## EXERCISE GOAL
Count, in the entries below, the lines in which "window" occurs. Give the number, nothing more.

+-------+

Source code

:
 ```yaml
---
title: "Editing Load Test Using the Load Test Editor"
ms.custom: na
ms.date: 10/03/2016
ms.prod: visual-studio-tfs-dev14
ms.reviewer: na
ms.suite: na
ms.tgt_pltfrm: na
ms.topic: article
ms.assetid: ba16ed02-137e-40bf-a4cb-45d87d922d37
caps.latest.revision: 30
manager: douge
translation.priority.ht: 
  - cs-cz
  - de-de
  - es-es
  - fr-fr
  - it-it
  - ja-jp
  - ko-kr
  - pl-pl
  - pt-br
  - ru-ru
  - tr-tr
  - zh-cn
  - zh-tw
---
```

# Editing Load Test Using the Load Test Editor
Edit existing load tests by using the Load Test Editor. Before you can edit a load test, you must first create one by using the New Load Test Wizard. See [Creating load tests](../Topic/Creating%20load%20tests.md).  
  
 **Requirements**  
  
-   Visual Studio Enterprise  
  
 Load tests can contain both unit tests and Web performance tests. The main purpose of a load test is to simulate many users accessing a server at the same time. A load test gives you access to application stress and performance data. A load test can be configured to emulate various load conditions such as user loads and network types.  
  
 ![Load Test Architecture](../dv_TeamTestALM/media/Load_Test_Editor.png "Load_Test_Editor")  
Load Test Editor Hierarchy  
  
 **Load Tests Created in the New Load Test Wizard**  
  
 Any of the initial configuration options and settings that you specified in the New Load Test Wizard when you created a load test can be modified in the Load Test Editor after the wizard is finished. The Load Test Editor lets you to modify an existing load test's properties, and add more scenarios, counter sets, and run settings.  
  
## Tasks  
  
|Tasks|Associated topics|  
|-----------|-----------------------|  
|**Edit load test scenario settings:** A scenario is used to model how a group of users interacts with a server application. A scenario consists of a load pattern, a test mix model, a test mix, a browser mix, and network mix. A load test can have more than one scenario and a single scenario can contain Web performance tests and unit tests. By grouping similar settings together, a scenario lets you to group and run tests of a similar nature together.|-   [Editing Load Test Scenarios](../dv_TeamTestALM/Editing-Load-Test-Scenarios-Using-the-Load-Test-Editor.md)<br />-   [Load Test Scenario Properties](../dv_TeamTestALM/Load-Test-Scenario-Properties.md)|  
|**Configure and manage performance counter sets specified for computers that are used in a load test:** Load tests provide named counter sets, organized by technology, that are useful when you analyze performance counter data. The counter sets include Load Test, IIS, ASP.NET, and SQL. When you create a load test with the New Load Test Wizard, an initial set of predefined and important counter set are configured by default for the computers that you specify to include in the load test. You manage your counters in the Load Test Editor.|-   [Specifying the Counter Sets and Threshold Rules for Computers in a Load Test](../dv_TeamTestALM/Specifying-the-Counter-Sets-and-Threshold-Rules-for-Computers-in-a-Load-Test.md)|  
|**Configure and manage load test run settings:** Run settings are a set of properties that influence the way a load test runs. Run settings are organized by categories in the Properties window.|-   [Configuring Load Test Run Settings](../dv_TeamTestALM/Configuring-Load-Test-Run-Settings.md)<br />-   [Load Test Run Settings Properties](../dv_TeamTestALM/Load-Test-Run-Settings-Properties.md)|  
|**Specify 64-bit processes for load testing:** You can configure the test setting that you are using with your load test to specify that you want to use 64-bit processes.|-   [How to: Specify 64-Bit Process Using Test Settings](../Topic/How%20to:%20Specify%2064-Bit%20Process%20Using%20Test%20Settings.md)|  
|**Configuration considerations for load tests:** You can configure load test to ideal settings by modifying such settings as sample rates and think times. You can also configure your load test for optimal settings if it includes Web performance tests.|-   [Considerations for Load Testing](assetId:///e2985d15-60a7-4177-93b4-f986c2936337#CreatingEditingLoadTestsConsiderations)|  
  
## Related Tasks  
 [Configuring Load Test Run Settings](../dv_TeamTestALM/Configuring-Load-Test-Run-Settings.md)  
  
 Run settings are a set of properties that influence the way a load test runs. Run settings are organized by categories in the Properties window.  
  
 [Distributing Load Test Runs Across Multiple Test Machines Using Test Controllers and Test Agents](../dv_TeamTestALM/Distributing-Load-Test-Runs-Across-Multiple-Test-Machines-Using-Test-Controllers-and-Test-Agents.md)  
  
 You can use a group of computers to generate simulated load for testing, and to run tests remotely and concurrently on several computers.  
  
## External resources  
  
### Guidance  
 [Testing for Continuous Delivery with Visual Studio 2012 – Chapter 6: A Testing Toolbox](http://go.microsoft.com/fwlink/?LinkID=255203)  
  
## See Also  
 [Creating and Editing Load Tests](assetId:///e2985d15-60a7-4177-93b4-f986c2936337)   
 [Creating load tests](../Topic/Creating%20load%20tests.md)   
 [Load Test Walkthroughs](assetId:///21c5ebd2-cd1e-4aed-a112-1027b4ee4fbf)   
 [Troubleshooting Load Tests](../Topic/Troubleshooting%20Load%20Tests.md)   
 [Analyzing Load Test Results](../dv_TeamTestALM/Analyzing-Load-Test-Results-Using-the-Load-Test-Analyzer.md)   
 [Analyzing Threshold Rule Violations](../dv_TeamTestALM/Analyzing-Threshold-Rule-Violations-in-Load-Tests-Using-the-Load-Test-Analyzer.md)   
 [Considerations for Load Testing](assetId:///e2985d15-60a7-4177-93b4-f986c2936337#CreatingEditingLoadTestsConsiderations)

+-------+

## SOLVED PROBLEM
2